Google spent years studying successful teams and discovered insights that could forever change how teams are assembled.
Over the years, Google has embarked on countless quests, collected endless amounts of data and spent millions trying to better understand its people. One of their most interesting initiatives, Project Aristotle, gathered several of Google's best and brightest to help the organization codify the secrets to team effectiveness.
Specifically, Google wanted to know why some teams excelled while others fell behind.
Before this study, like many other organizations, Google Execs believed that building the best teams meant compiling the best people. It makes sense. The best engineer plus an MBA, throw in a Ph.D. and there you have it. The perfect team, right? In the words of Julia Rozovsky, Google's people analytics manager, "We were dead wrong."
Selected to lead the efforts was Abeer Dubey, Google's Director of People Analytics (HR). Eager to find the perfect mixture of skills, backgrounds, and traits to engineer super-teams, Dubey recruited statisticians, organizational psychologists, sociologists, engineers, and researchers to help him solve the riddle. Included in this all-star lineup was Rozovsky.
Fast forward two years later and Project Aristotle managed to study 180 Google teams, conduct 200+ interviews, and analyze over 250 different team attributes. Unfortunately, though, there was still no clear pattern of characteristics that could be plugged into a dream-team generating algorithm.
In a New York Times article, it wasn't until Google started considering some intangibles that things began to fall into place.
"As they struggled to figure out what made a team successful, Rozovsky and her colleagues kept coming across research by psychologists and sociologists that focused on what are known as "group norms" - the traditions, behavioral standards and unwritten rules that govern how teams functions when they gather... Norms can be unspoken or openly acknowledged, but their influence is often profound."
With a new lens and some added direction from a research study on collective intelligence (abilities that emerge out of collaboration) by a group of psychologists from Carnegie Mellon, M.I.T. and Union College, Project Aristotle's researchers went back to the drawing board to comb their data for any unspoken customs. Specifically, any team behaviors that magnified the collective intelligence of the group.
Through Google's Re:Work website, a resource that shares Google's research, ideas, and practices on people operations, Rozovsky outlined the five key characteristics of enhanced teams.
Dependability. Team members get things done on time and meet expectations.
Structure and clarity. High performing teams have clear goals, plan and have well-defined roles within the group.
Meaning. The work has personal significance to each member.
Impact. The group believes their work is purposeful and positively impacts the greater good.
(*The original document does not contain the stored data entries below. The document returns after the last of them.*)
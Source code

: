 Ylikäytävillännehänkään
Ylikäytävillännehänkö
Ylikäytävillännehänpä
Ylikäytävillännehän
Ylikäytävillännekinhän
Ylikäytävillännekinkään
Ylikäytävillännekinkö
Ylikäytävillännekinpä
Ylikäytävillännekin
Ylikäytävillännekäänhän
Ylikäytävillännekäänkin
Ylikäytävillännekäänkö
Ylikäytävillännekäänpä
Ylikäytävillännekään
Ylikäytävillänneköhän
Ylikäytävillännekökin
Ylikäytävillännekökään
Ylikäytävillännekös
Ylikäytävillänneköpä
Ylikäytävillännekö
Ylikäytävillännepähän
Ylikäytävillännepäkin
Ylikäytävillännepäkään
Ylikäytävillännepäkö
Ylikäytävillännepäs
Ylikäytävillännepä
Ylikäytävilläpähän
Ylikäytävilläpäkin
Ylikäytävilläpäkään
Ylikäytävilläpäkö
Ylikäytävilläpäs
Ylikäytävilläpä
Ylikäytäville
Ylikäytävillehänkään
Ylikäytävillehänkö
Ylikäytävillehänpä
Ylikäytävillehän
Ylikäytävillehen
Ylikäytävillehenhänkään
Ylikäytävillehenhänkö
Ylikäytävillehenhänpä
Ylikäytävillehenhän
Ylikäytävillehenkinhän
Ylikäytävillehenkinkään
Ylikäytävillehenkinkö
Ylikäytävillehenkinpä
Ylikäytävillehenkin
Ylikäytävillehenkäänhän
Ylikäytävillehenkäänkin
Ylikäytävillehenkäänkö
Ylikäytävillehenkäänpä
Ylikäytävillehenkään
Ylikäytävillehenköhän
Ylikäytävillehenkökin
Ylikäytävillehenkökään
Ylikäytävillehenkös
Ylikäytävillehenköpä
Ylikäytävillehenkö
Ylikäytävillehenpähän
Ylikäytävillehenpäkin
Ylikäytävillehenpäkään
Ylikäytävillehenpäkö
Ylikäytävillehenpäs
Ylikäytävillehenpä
Yes, that's four, not five. The last one stood out from the rest: psychological safety.
Psychological Safety
We've all been in meetings and, due to the fear of seeming incompetent, have held back questions and neglected to share ideas. I get it. I've been there. It's unnerving to feel like you're in an environment where everything you do or say is under a microscope.
For a second, imagine a different setting. A situation in which everyone is safe to take risks, voice their opinions, and ask judgment-free questions. A culture where managers provide air cover and create safe zones where employees can let down their guard. That's psychological safety.
I know, not the quantitative data that you were hoping for. However, Google found that teams with psychologically safe environments had employees who were less likely to leave, more likely to harness the power of diversity, and ultimately, who were more successful.
Engineering the perfect team is more subjective than we would like, nevertheless, focusing on these five components increases the likelihood that you'll build a dream-team. Through their research, Google made the ancient Greek philosopher Aristotle proud by proving, "The whole can be greater than the sum of its parts."